Ten Pieces of Inspiration #14

Each week, I highlight ten things each week that inspired me to greater financial, personal, and professional success. Hopefully, they will inspire you as well.

1. David Foster Wallace on experience
Whenever you find yourself deeply disagreeing with someone, keep this in mind:

“The exact same experience can mean two totally different things to two different people, given those people’s two different belief templates and two different ways of constructing meaning from experience.” – David Foster Wallace

The same exact event can reinforce the existence of God for one person and reinforce the atheism of another. A single occurrence can make one person feel more politically liberal and make another person feel more conservative.

Reflections like this make me reconsider how I feel about people I disagree with. Often, they’re just processing the world a little differently than I do. That doesn’t make them bad or evil. In fact, it’s an opportunity to understand the world a bit better.

2. Richard St. John – “Success is a continuous journey”
This is a brilliant little talk about how success is a continuous thing:

You don’t just wake up one morning and find that you’re successful. Instead, if you spend a day working hard on being a success at whatever you choose, you can go to bed knowing you’re just a tiny bit more successful than the day before.

3. Instapaper
So often, I’ll find long magazine articles or essays online and I wish I had an easy way to read them offline. Instapaper solves this problem incredibly well.

This tool enables you to “bookmark” long articles for later reading. Instapaper does a pretty good job of just extracting the text from those articles. It then makes these articles available to you in a bunch of different ways, from pages you can print yourself, documents you can read on your Kindle, or a reading tool for your smartphone or iPod Touch or iPad.

I’ve read so many interesting and valuable things because of this tool.

4. Van Gogh’s Zonnebloemen (1889)
Van Gogh is my favorite painter of all time. Often, you can look at his paintings as a whole and have a feeling that they’re simplistic, but when you look at the detail that went into assembling the effect, you’re stunned at his work.

Zonnebloemen (detail 2). Vincent van Gogh (1889)

If you’re ever in an art museum and standing in front of a van Gogh, look closely at the detail of his work.
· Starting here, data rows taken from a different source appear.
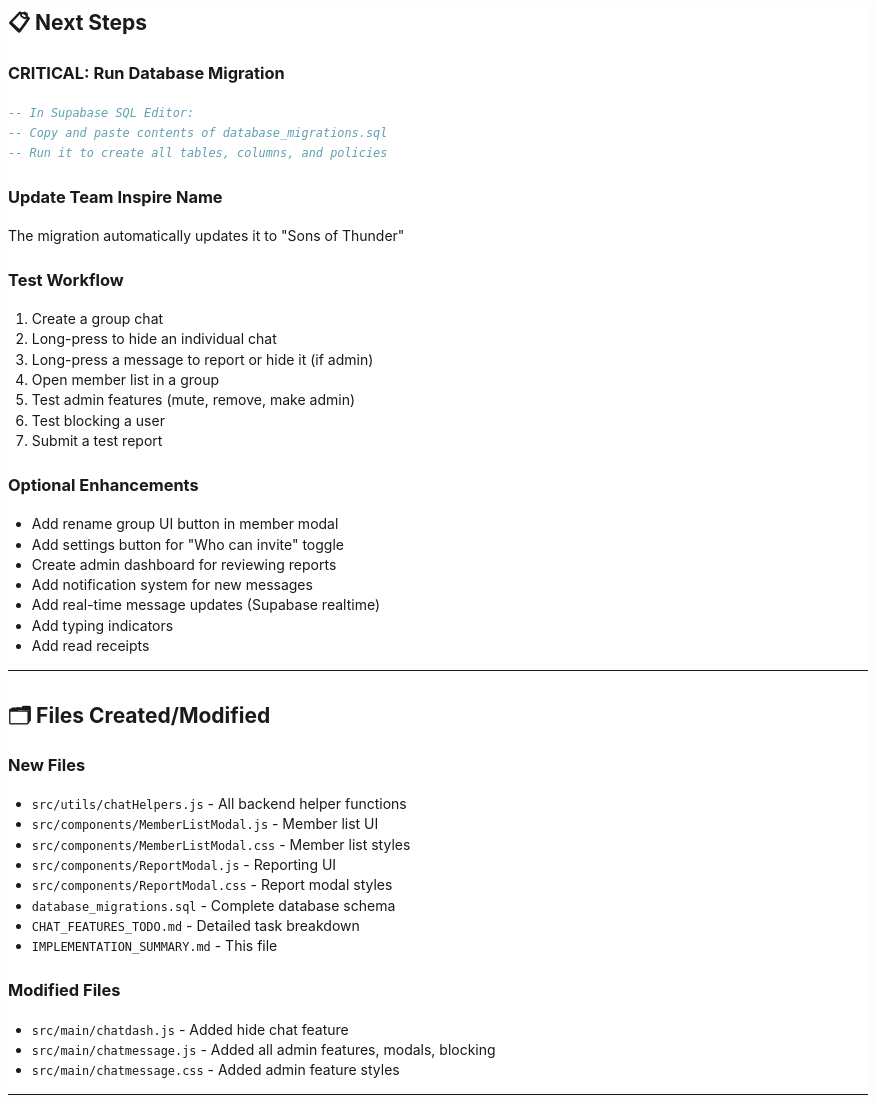 ## 📋 Next Steps

### **CRITICAL: Run Database Migration**
```sql
-- In Supabase SQL Editor:
-- Copy and paste contents of database_migrations.sql
-- Run it to create all tables, columns, and policies
```

### **Update Team Inspire Name**
The migration automatically updates it to "Sons of Thunder"

### **Test Workflow**
1. Create a group chat
2. Long-press to hide an individual chat
3. Long-press a message to report or hide it (if admin)
4. Open member list in a group
5. Test admin features (mute, remove, make admin)
6. Test blocking a user
7. Submit a test report

### **Optional Enhancements**
- Add rename group UI button in member modal
- Add settings button for "Who can invite" toggle
- Create admin dashboard for reviewing reports
- Add notification system for new messages
- Add real-time message updates (Supabase realtime)
- Add typing indicators
- Add read receipts

---

## 🗂️ Files Created/Modified

### New Files
- `src/utils/chatHelpers.js` - All backend helper functions
- `src/components/MemberListModal.js` - Member list UI
- `src/components/MemberListModal.css` - Member list styles
- `src/components/ReportModal.js` - Reporting UI
- `src/components/ReportModal.css` - Report modal styles
- `database_migrations.sql` - Complete database schema
- `CHAT_FEATURES_TODO.md` - Detailed task breakdown
- `IMPLEMENTATION_SUMMARY.md` - This file

### Modified Files
- `src/main/chatdash.js` - Added hide chat feature
- `src/main/chatmessage.js` - Added all admin features, modals, blocking
- `src/main/chatmessage.css` - Added admin feature styles

---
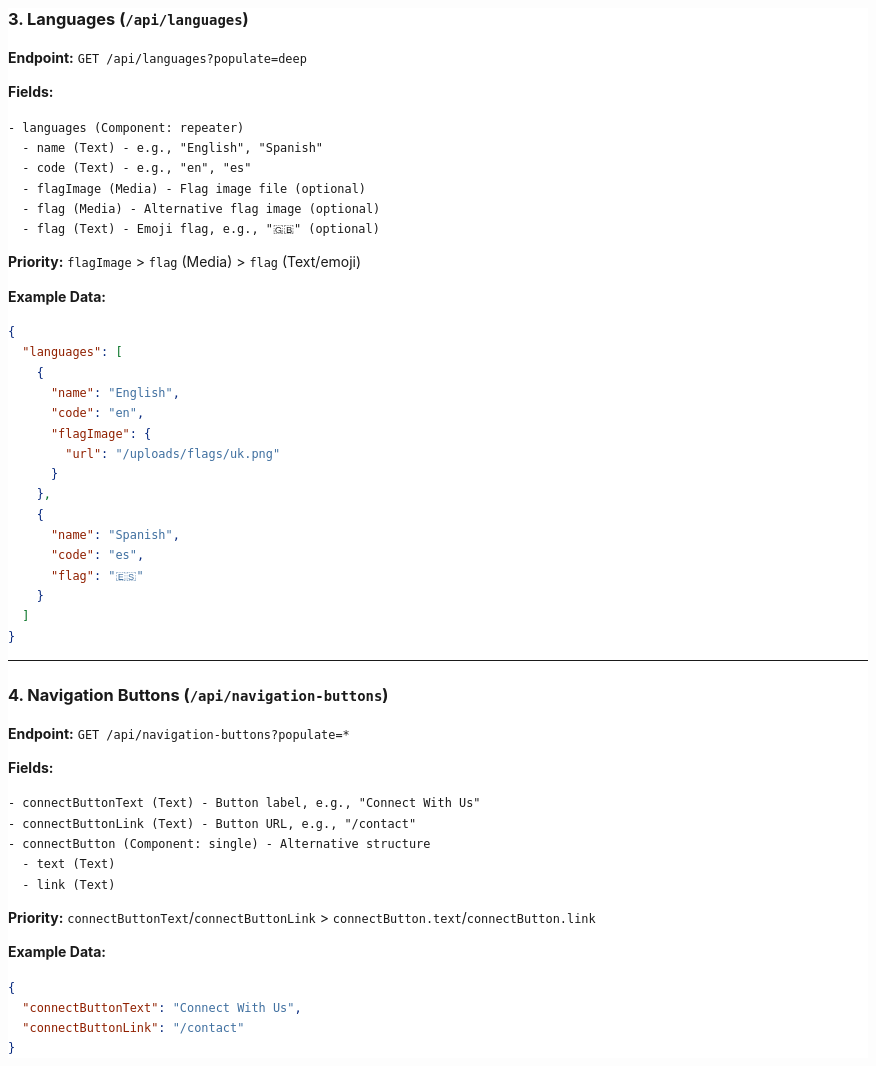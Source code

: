 
### 3. **Languages** (`/api/languages`)
**Endpoint:** `GET /api/languages?populate=deep`

**Fields:**
```
- languages (Component: repeater)
  - name (Text) - e.g., "English", "Spanish"
  - code (Text) - e.g., "en", "es"
  - flagImage (Media) - Flag image file (optional)
  - flag (Media) - Alternative flag image (optional)
  - flag (Text) - Emoji flag, e.g., "🇬🇧" (optional)
```

**Priority:** `flagImage` > `flag` (Media) > `flag` (Text/emoji)

**Example Data:**
```json
{
  "languages": [
    {
      "name": "English",
      "code": "en",
      "flagImage": {
        "url": "/uploads/flags/uk.png"
      }
    },
    {
      "name": "Spanish",
      "code": "es",
      "flag": "🇪🇸"
    }
  ]
}
```

---

### 4. **Navigation Buttons** (`/api/navigation-buttons`)
**Endpoint:** `GET /api/navigation-buttons?populate=*`

**Fields:**
```
- connectButtonText (Text) - Button label, e.g., "Connect With Us"
- connectButtonLink (Text) - Button URL, e.g., "/contact"
- connectButton (Component: single) - Alternative structure
  - text (Text)
  - link (Text)
```

**Priority:** `connectButtonText`/`connectButtonLink` > `connectButton.text`/`connectButton.link`

**Example Data:**
```json
{
  "connectButtonText": "Connect With Us",
  "connectButtonLink": "/contact"
}
```
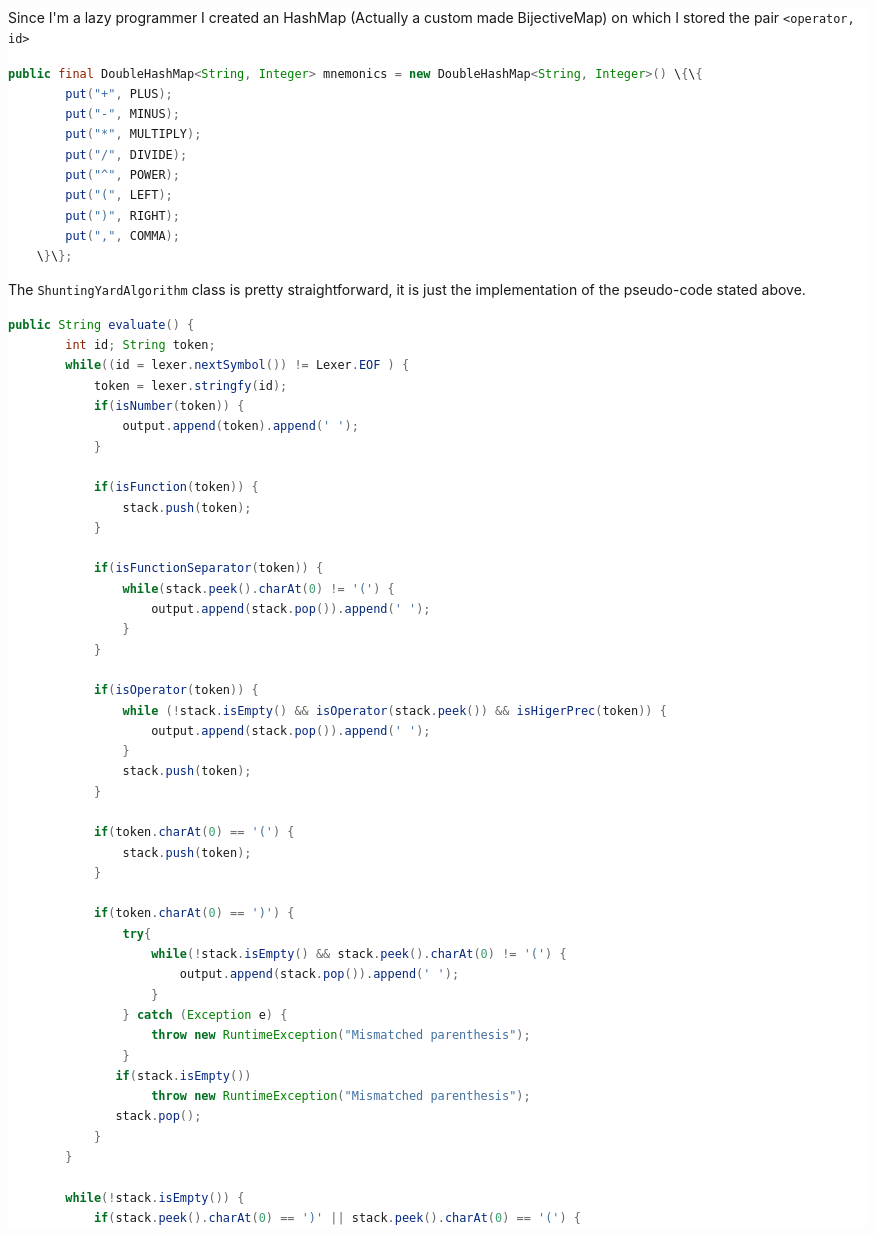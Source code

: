 Since I'm a lazy programmer I created an HashMap (Actually a custom made BijectiveMap) on which I stored the pair `<operator, id>`

```java
public final DoubleHashMap<String, Integer> mnemonics = new DoubleHashMap<String, Integer>() \{\{
		put("+", PLUS);
		put("-", MINUS);
		put("*", MULTIPLY);
		put("/", DIVIDE);
		put("^", POWER);
		put("(", LEFT);
		put(")", RIGHT);
		put(",", COMMA);
	\}\};
```

The `ShuntingYardAlgorithm` class is pretty straightforward, it is just the implementation of the pseudo-code stated above. 

```java
public String evaluate() {
	    int id; String token;
	    while((id = lexer.nextSymbol()) != Lexer.EOF ) {
		    token = lexer.stringfy(id);
	        if(isNumber(token)) {
                output.append(token).append(' ');
            }

	        if(isFunction(token)) {
				stack.push(token);
	        }

	        if(isFunctionSeparator(token)) {
				while(stack.peek().charAt(0) != '(') {
					output.append(stack.pop()).append(' ');
				}
	        }

            if(isOperator(token)) {
                while (!stack.isEmpty() && isOperator(stack.peek()) && isHigerPrec(token)) {
                    output.append(stack.pop()).append(' ');
                }
                stack.push(token);
            }

            if(token.charAt(0) == '(') {
                stack.push(token);
            }

            if(token.charAt(0) == ')') {
                try{
                    while(!stack.isEmpty() && stack.peek().charAt(0) != '(') {
                        output.append(stack.pop()).append(' ');
                    }
                } catch (Exception e) {
                    throw new RuntimeException("Mismatched parenthesis");
                }
		       if(stack.isEmpty())
                    throw new RuntimeException("Mismatched parenthesis");
               stack.pop();
            }
        }

        while(!stack.isEmpty()) {
            if(stack.peek().charAt(0) == ')' || stack.peek().charAt(0) == '(') {
```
It’s amazing.

5. Bruce Lee on productivity
It’s impossible to absorb everything in modern life. The trick is to put your own twist on it.

“Absorb what is useful, reject what is useless, add what is specifically your own.” – Bruce Lee

Simply put, you choose what you absorb into your life. Do you absorb something deep and insightful? Do you absorb whatever’s on TLC? Do you think about what you’ve learned and mix it with what you already know? You make your own mix.

6. John Pine on what consumers want
Presentations like this one make it very clear how corporations view the people that buy their products.

You are someone to be charmed. If you allow yourself to be charmed, your money will vanish from your wallet.

Avoid the charm. Look for the best bang for the buck that solves your problem and then walk away.

7. Thomas Edison on genius
If you want to do something amazing in your life, remember that hard work is the thing that underlines it.

“Genius is one percent inspiration and ninety-nine percent perspiration.” – Thomas A. Edison

Working on The Simple Dollar outlines this for me every day. There are so many little things that happen in the background to make this site work that aren’t fun. They’re tedious and often personally challenging. Without them, though, nothing else would work.

8. Long Form
This goes somewhat hand-in-hand with the Instapaper recommendation above, but this stands on its own, too.

Long Form is just an aggregation of great pieces of long-form nonfiction that can be found online. If you really want to learn more about the world, stop in here a few times a week and read a few of the articles. You’ll grow in ways you never expected.

9. Simone Dinnerstein plays Maryland prison
This perfectly sums up how valuable art can be to the community and the world as a whole:

Simone is a fantastic classical pianist. She played a free concert at a prison, one that would probably have never been noticed by anyone had it not been for someone taping it with a handheld camera and sticking it on YouTube.

If this contributed some positive value to even a few of the people in attendance there, it was well worth it. Things like this, at the right time in a person’s life, can make all the difference, and that’s why art is incredibly valuable to culture.

10. Benjamin Franklin on learning
My children have taught me so much about relating to people. Ben Franklin does a great job of spelling out some of those insights.

“Tell me and I forget. Teach me and I remember. Involve me and I learn.” – Benjamin Franklin

If I tell my oldest son how to throw a ball, he might try it, but there’s a good chance he’ll still do it wrong or he’ll just not even attempt it. If I go out there and show him, he has a better chance of picking it up. On the other hand, if I play catch with him for a while and coach him on how to throw with each toss, he gets better and better until it becomes natural. There’s a very valuable lesson about life in that story.